Repression In Iran

Repression In Iran

The Iranian government has broadcasted the so-called "confessions" of two Iranian-American citizens, both scholars, who have been held for months in solitary confinement in Evin prison. Haleh Esfandiari and Kian Tajbakhsh were shown on Iranian state television describing their non-governmental organization work, which is seemingly linked to a plan for unseating the radical clerical regime. Now Iranian state radio has announced that an unspecified number of Iranians, somehow "related" to the detained Americans, have been arrested as well.

The harsh treatment of Esfandiari and Tajbakhsh highlights a disturbing trend by Iranian authorities of harassing those who it views as a threat to the regime, whether or not their work is meant to defend human rights or improve dialogue between nations.
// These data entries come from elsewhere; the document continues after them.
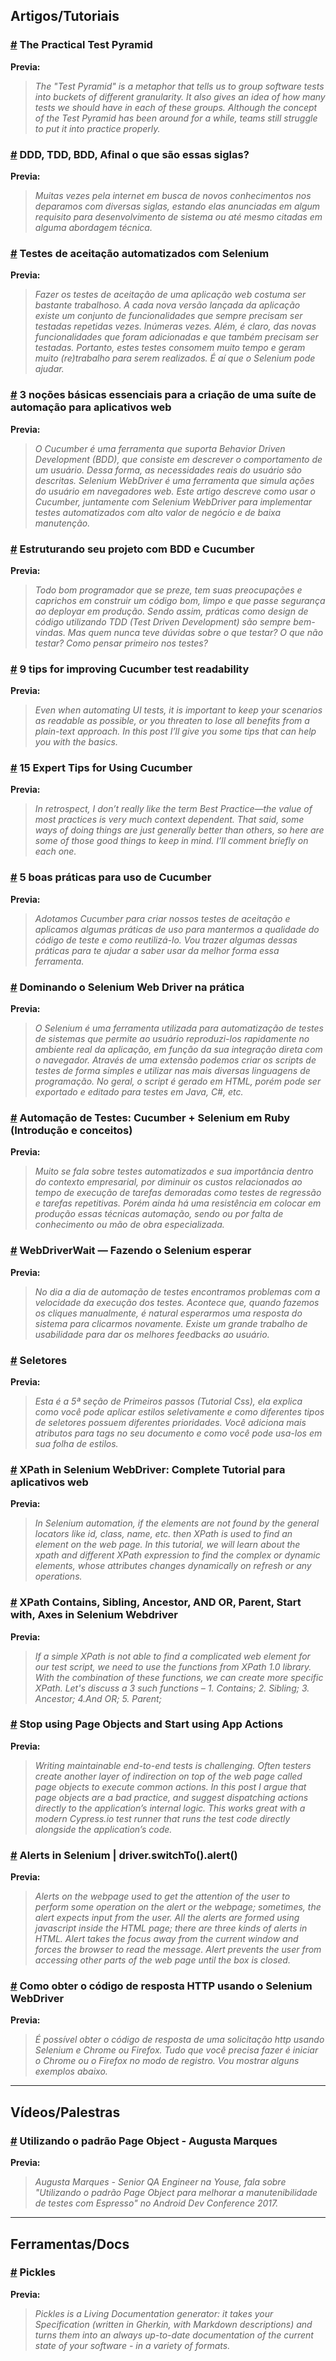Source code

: ## Artigos/Tutoriais

### [#](https://martinfowler.com/articles/practical-test-pyramid.html) The Practical Test Pyramid

**Previa:**
>*The "Test Pyramid" is a metaphor that tells us to group software tests into buckets of different granularity. It also gives an idea of how many tests we should have in each of these groups. Although the concept of the Test Pyramid has been around for a while, teams still struggle to put it into practice properly.*



### [#](https://www.eduardopires.net.br/2012/06/ddd-tdd-bdd/) DDD, TDD, BDD, Afinal o que são essas siglas?

**Previa:**
>*Muitas vezes pela internet em busca de novos conhecimentos nos deparamos com diversas siglas, estando elas anunciadas em algum requisito para desenvolvimento de
sistema ou até mesmo citadas em alguma abordagem técnica.*


### [#](http://www.codeatest.com/testes-aceitacao-automatizados-selenium/) Testes de aceitação automatizados com Selenium

**Previa:**
>*Fazer os testes de aceitação de uma aplicação web costuma ser bastante trabalhoso. A cada nova versão lançada da aplicação existe um conjunto de funcionalidades que sempre precisam ser testadas repetidas vezes. Inúmeras vezes. Além, é claro, das novas funcionalidades que foram adicionadas e que também precisam ser testadas. Portanto, estes testes consomem muito tempo e geram muito (re)trabalho para serem realizados. É aí que o Selenium pode ajudar.*


### [#](https://www.thoughtworks.com/pt/insights/blog/3-essential-basics-setting-automation-suite-web-apps) 3 noções básicas essenciais para a criação de uma suíte de automação para aplicativos web

**Previa:**
>*O Cucumber é uma ferramenta que suporta Behavior Driven Development (BDD), que consiste em descrever o comportamento de um usuário. 
Dessa forma, as necessidades reais do usuário são descritas. Selenium WebDriver é uma ferramenta que simula ações do usuário em navegadores web. 
Este artigo descreve como usar o Cucumber, juntamente com Selenium WebDriver para implementar testes automatizados com alto valor de negócio e de baixa manutenção.*


### [#](http://shipit.resultadosdigitais.com.br/blog/estruturando-seu-projeto-com-bdd-e-cucumber/) Estruturando seu projeto com BDD e Cucumber

**Previa:**
>*Todo bom programador que se preze, tem suas preocupações e caprichos em construir um código bom, 
limpo e que passe segurança ao deployar em produção. 
Sendo assim, práticas como design de código utilizando TDD (Test Driven Development) são sempre bem-vindas.
Mas quem nunca teve dúvidas sobre o que testar? O que não testar? Como pensar primeiro nos testes?*


### [#](https://www.foreach.be/blog/9-tips-improving-cucumber-test-readability) 9 tips for improving Cucumber test readability

**Previa:**
>*Even when automating UI tests, it is important to keep your scenarios as readable as possible,
or you threaten to lose all benefits from a plain-text approach. In this post I’ll give you some tips that can help you with the basics.*


### [#](https://blog.engineyard.com/15-expert-tips-for-using-cucumber) 15 Expert Tips for Using Cucumber

**Previa:**
>*In retrospect, I don’t really like the term Best Practice—the value of most practices is very much context dependent. 
That said, some ways of doing things are just generally better than others, so here are some of those good things to keep
in mind. I’ll comment briefly on each one.*


### [#](http://shipit.resultadosdigitais.com.br/blog/5-boas-praticas-para-uso-de-cucumber/) 5 boas práticas para uso de Cucumber

**Previa:**
>*Adotamos Cucumber para criar nossos testes de aceitação e aplicamos algumas práticas de uso para mantermos a qualidade do 
código de teste e como reutilizá-lo. Vou trazer algumas dessas práticas para te ajudar a saber usar da melhor forma essa ferramenta.*


### [#](https://www.devmedia.com.br/dominando-o-selenium-web-driver-na-pratica/34183) Dominando o Selenium Web Driver na prática

**Previa:**
>*O Selenium é uma ferramenta utilizada para automatização de testes de sistemas que permite ao usuário reproduzi-los rapidamente 
no ambiente real da aplicação, em função da sua integração direta com o navegador. Através de uma extensão podemos criar os scripts 
de testes de forma simples e utilizar nas mais diversas linguagens de programação. No geral, o script é gerado em HTML, porém pode ser 
exportado e editado para testes em Java, C#, etc.*


### [#](https://medium.com/@rafaelberam/automa%C3%A7%C3%A3o-de-testes-cucumber-selenium-em-ruby-introdu%C3%A7%C3%A3o-e-conceitos-2bfa28793980) Automação de Testes: Cucumber + Selenium em Ruby (Introdução e conceitos)

**Previa:**
>*Muito se fala sobre testes automatizados e sua importância dentro do contexto empresarial, por diminuir os custos relacionados ao tempo de 
execução de tarefas demoradas como testes de regressão e tarefas repetitivas. Porém ainda há uma resistência em colocar em produção essas 
técnicas automação, sendo ou por falta de conhecimento ou mão de obra especializada.*


### [#](https://medium.com/dev-cave/webdriverwait-fazendo-o-selenium-esperar-a093abeb747b) WebDriverWait — Fazendo o Selenium esperar

**Previa:**
>*No dia a dia de automação de testes encontramos problemas com a velocidade da execução dos testes. Acontece que, quando fazemos os cliques manualmente, 
é natural esperarmos uma resposta do sistema para clicarmos novamente. Existe um grande trabalho de usabilidade para dar os melhores feedbacks ao usuário.*


### [#](https://developer.mozilla.org/pt-BR/docs/Web/CSS/Getting_Started/Seletores) Seletores

**Previa:**
>*Esta é a 5ª seção de Primeiros passos (Tutorial Css), ela explica como você pode aplicar estilos seletivamente e como diferentes tipos de seletores possuem diferentes prioridades. Você adiciona mais atributos para tags no seu documento e como você pode usa-los em sua folha de estilos.*


### [#](https://www.guru99.com/xpath-selenium.html) XPath in Selenium WebDriver: Complete Tutorial para aplicativos web

**Previa:**
>*In Selenium automation, if the elements are not found by the general locators like id, class, name, etc. then XPath is used to find an element on the web page.
In this tutorial, we will learn about the xpath and different XPath expression to find the complex or dynamic elements, whose attributes changes dynamically on refresh or any operations.*


### [#](https://www.guru99.com/using-contains-sbiling-ancestor-to-find-element-in-selenium.html) XPath Contains, Sibling, Ancestor, AND OR, Parent, Start with, Axes in Selenium Webdriver

**Previa:**
>*If a simple XPath is not able to find a complicated web element for our test script, we need to use the functions from XPath 1.0 library. With the combination of these functions, we can create more specific XPath. Let's discuss a 3 such functions – 1. Contains; 2. Sibling; 3. Ancestor; 4.And OR; 5. Parent;*


### [#](https://www.cypress.io/blog/2019/01/03/stop-using-page-objects-and-start-using-app-actions/) Stop using Page Objects and Start using App Actions

**Previa:**
>*Writing maintainable end-to-end tests is challenging. Often testers create another layer of indirection on top of the web page called page objects to execute common actions. In this post I argue that page objects are a bad practice, and suggest dispatching actions directly to the application’s internal logic. This works great with a modern Cypress.io test runner that runs the test code directly alongside the application’s code.*


### [#](https://chercher.tech/java/handle-alerts-selenium-webdriver) Alerts in Selenium | driver.switchTo().alert()

**Previa:**
>*Alerts on the webpage used to get the attention of the user to perform some operation on the alert or the webpage; sometimes, the alert expects input from the user. All the alerts are formed using javascript inside the HTML page; there are three kinds of alerts in HTML.
Alert takes the focus away from the current window and forces the browser to read the message. Alert prevents the user from accessing other parts of the web page until the box is closed.*


### [#](https://qastack.com.br/programming/6509628/how-to-get-http-response-code-using-selenium-webdriver) Como obter o código de resposta HTTP usando o Selenium WebDriver

**Previa:**
>*É possível obter o código de resposta de uma solicitação http usando Selenium e Chrome ou Firefox. Tudo que você precisa fazer é iniciar o Chrome ou o Firefox no modo de registro. Vou mostrar alguns exemplos abaixo.*

_______________________________
## Vídeos/Palestras

### [#](https://www.youtube.com/watch?v=_ICN3Sq_rII) Utilizando o padrão Page Object - Augusta Marques

**Previa:**
>*Augusta Marques - Senior QA Engineer na Youse, fala sobre "Utilizando o padrão Page Object para melhorar a manutenibilidade de testes com Espresso" no Android Dev Conference 2017.*

_______________________________
## Ferramentas/Docs

### [#](https://www.picklesdoc.com/) Pickles

**Previa:**
>*Pickles is a Living Documentation generator: it takes your Specification (written in Gherkin, with Markdown descriptions) and turns them into an always up-to-date documentation of the current state of your software - in a variety of formats.*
Over the past several months, Iranian officials have arrested students, threatened women activists with flogging, sentenced journalists to death, and beaten and imprisoned at least one labor leader. In addition, a number of executions, including one by stoning, has increased since last year.

Roya Boroumand, executive director of the private, Washington-based Boroumand Foundation for the Promotion of Human Rights and Democracy in Iran, says parading political prisoners on television and broadcasting alleged confessions made under duress are nothing new for Iran's clerical regime:

"This is a practice that goes back to the inception of the Islamic Republic, where critics of the government or people whose agenda did not specifically match the ones of the government, be they revolutionary, or monarchists, or secularists, or whatever, this treatment was given to them so that they stop associating and they stop speaking up."

Ms. Boroumand says the diverse groups of Iranians now under attack -- students, labor leaders, civil society workers, and women's rights activists -- have something in common. All these people, she says, "are trying to have some sort of associative life outside of the government":

"These are horizontal movements that have no particular allegiance to the government and are worried about their own rights, the right to associate and the rights associated [with] their work, or their future, or their studies, and they have found solidarity. . . .outside Iran, horizontally, not with states, but with their peers, and the government cannot tolerate that."

In a written statement, U.S. State Department Spokesman Sean McCormack called on the Iranian government "to improve its human rights situation before more Iranians suffer for attempting to exercise their universal rights and freedoms."